● Instructions for the task: Search the entries for the word "military". Copy each line in which it is found.

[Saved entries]
▼
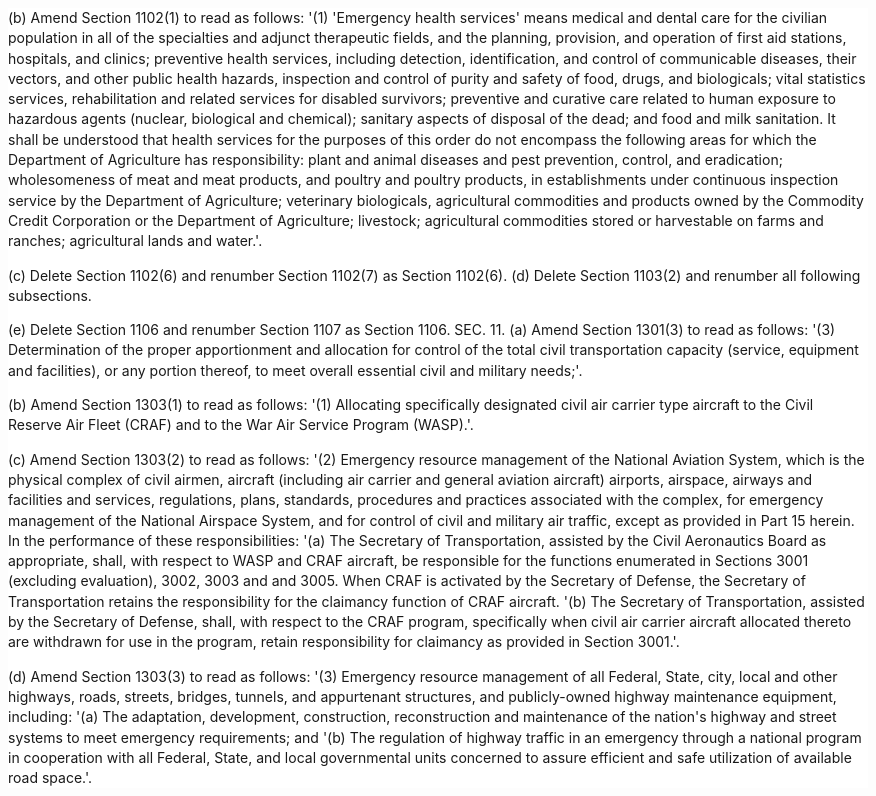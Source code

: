 (b) Amend Section 1102(1) to read as follows:
'(1) 'Emergency health services' means medical and dental care for the civilian population in all of the specialties and adjunct therapeutic fields, and the planning, provision, and operation of first aid stations, hospitals, and clinics; preventive health services, including detection, identification, and control of communicable diseases, their vectors, and other public health hazards, inspection and control of purity and safety of food, drugs, and biologicals; vital statistics services, rehabilitation and related services for disabled survivors; preventive and curative care related to human exposure to hazardous agents (nuclear, biological and chemical); sanitary aspects of disposal of the dead; and food and milk sanitation. It shall be understood that health services for the purposes of this order do not encompass the following areas for which the Department of Agriculture has responsibility: plant and animal diseases and pest prevention, control, and eradication; wholesomeness of meat and meat products, and poultry and poultry products, in establishments under continuous inspection service by the Department of Agriculture; veterinary biologicals, agricultural commodities and products owned by the Commodity Credit Corporation or the Department of Agriculture; livestock; agricultural commodities stored or harvestable on farms and ranches; agricultural lands and water.'.

(c) Delete Section 1102(6) and renumber Section 1102(7) as Section 1102(6).
(d) Delete Section 1103(2) and renumber all following subsections.

(e) Delete Section 1106 and renumber Section 1107 as Section 1106.
SEC. 11. (a) Amend Section 1301(3) to read as follows:
'(3) Determination of the proper apportionment and allocation for control of the total civil transportation capacity (service, equipment and facilities), or any portion thereof, to meet overall essential civil and military needs;'.

(b) Amend Section 1303(1) to read as follows:
'(1) Allocating specifically designated civil air carrier type aircraft to the Civil Reserve Air Fleet (CRAF) and to the War Air Service Program (WASP).'.

(c) Amend Section 1303(2) to read as follows:
'(2) Emergency resource management of the National Aviation System, which is the physical complex of civil airmen, aircraft (including air carrier and general aviation aircraft) airports, airspace, airways and facilities and services, regulations, plans, standards, procedures and practices associated with the complex, for emergency management of the National Airspace System, and for control of civil and military air traffic, except as provided in Part 15 herein. In the performance of these responsibilities:
'(a) The Secretary of Transportation, assisted by the Civil Aeronautics Board as appropriate, shall, with respect to WASP and CRAF aircraft, be responsible for the functions enumerated in Sections 3001 (excluding evaluation), 3002, 3003 and and 3005. When CRAF is activated by the Secretary of Defense, the Secretary of Transportation retains the responsibility for the claimancy function of CRAF aircraft.
'(b) The Secretary of Transportation, assisted by the Secretary of Defense, shall, with respect to the CRAF program, specifically when civil air carrier aircraft allocated thereto are withdrawn for use in the program, retain responsibility for claimancy as provided in Section 3001.'.

(d) Amend Section 1303(3) to read as follows:
'(3) Emergency resource management of all Federal, State, city, local and other highways, roads, streets, bridges, tunnels, and appurtenant structures, and publicly-owned highway maintenance equipment, including:
'(a) The adaptation, development, construction, reconstruction and maintenance of the nation's highway and street systems to meet emergency requirements; and
'(b) The regulation of highway traffic in an emergency through a national program in cooperation with all Federal, State, and local governmental units concerned to assure efficient and safe utilization of available road space.'.
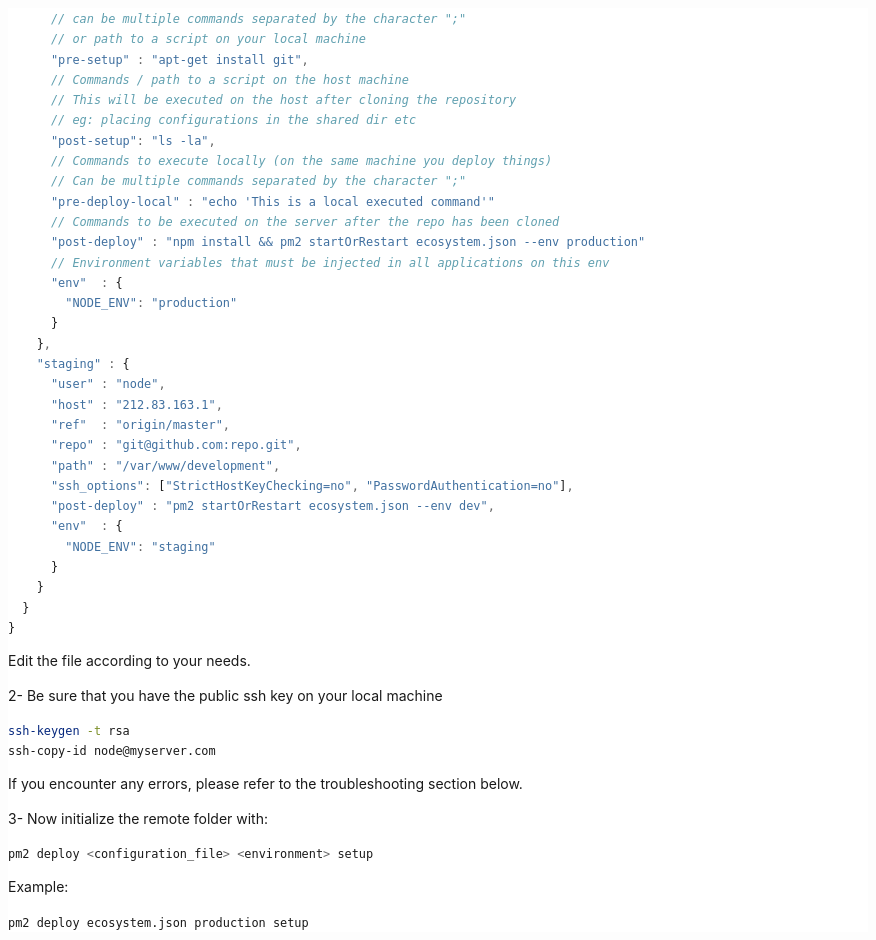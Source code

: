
 ```javascript
      // can be multiple commands separated by the character ";"
      // or path to a script on your local machine
      "pre-setup" : "apt-get install git",
      // Commands / path to a script on the host machine
      // This will be executed on the host after cloning the repository
      // eg: placing configurations in the shared dir etc
      "post-setup": "ls -la",
      // Commands to execute locally (on the same machine you deploy things)
      // Can be multiple commands separated by the character ";"
      "pre-deploy-local" : "echo 'This is a local executed command'"
      // Commands to be executed on the server after the repo has been cloned
      "post-deploy" : "npm install && pm2 startOrRestart ecosystem.json --env production"
      // Environment variables that must be injected in all applications on this env
      "env"  : {
        "NODE_ENV": "production"
      }
    },
    "staging" : {
      "user" : "node",
      "host" : "212.83.163.1",
      "ref"  : "origin/master",
      "repo" : "git@github.com:repo.git",
      "path" : "/var/www/development",
      "ssh_options": ["StrictHostKeyChecking=no", "PasswordAuthentication=no"],
      "post-deploy" : "pm2 startOrRestart ecosystem.json --env dev",
      "env"  : {
        "NODE_ENV": "staging"
      }
    }
  }
}
```

Edit the file according to your needs.

2- Be sure that you have the public ssh key on your local machine

```bash
ssh-keygen -t rsa
ssh-copy-id node@myserver.com
```
If you encounter any errors, please refer to the troubleshooting section below.

3- Now initialize the remote folder with:

```bash
pm2 deploy <configuration_file> <environment> setup
```

Example:

```bash
pm2 deploy ecosystem.json production setup
```
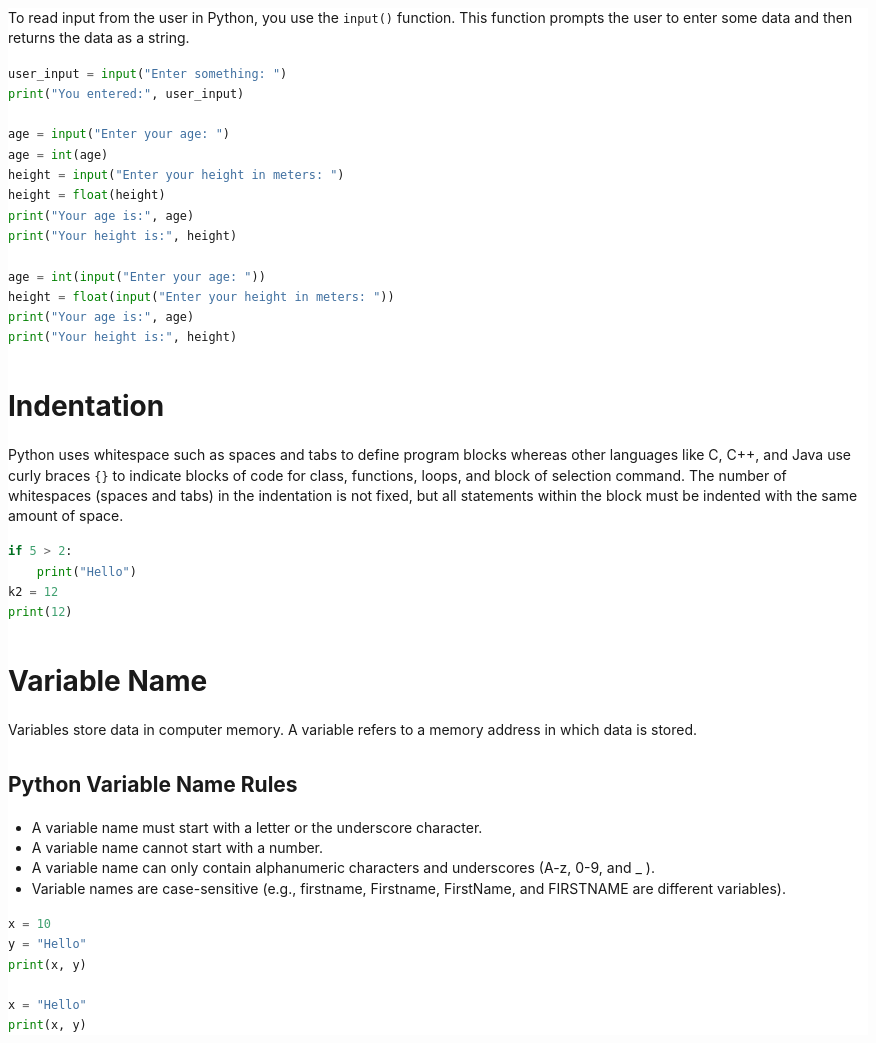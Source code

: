 To read input from the user in Python, you use the `input()` function. This function prompts the user to enter some data and then returns the data as a string.
```python
user_input = input("Enter something: ")
print("You entered:", user_input)

age = input("Enter your age: ")
age = int(age)
height = input("Enter your height in meters: ")
height = float(height)
print("Your age is:", age)
print("Your height is:", height)

age = int(input("Enter your age: "))
height = float(input("Enter your height in meters: "))
print("Your age is:", age)
print("Your height is:", height)
```

# Indentation

Python uses whitespace such as spaces and tabs to define program blocks whereas other languages like C, C++, and Java use curly braces `{}` to indicate blocks of code for class, functions, loops, and block of selection command. The number of whitespaces (spaces and tabs) in the indentation is not fixed, but all statements within the block must be indented with the same amount of space.
```python
if 5 > 2:
    print("Hello")
k2 = 12
print(12)
```

# Variable Name

Variables store data in computer memory. A variable refers to a memory address in which data is stored.

## Python Variable Name Rules

- A variable name must start with a letter or the underscore character.
- A variable name cannot start with a number.
- A variable name can only contain alphanumeric characters and underscores (A-z, 0-9, and _ ).
- Variable names are case-sensitive (e.g., firstname, Firstname, FirstName, and FIRSTNAME are different variables).

```python
x = 10
y = "Hello"
print(x, y)

x = "Hello"
print(x, y)
```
▲
● Task answer:
'(3) Determination of the proper apportionment and allocation for control of the total civil transportation capacity (service, equipment and facilities), or any portion thereof, to meet overall essential civil and military needs;'.
'(2) Emergency resource management of the National Aviation System, which is the physical complex of civil airmen, aircraft (including air carrier and general aviation aircraft) airports, airspace, airways and facilities and services, regulations, plans, standards, procedures and practices associated with the complex, for emergency management of the National Airspace System, and for control of civil and military air traffic, except as provided in Part 15 herein. In the performance of these responsibilities:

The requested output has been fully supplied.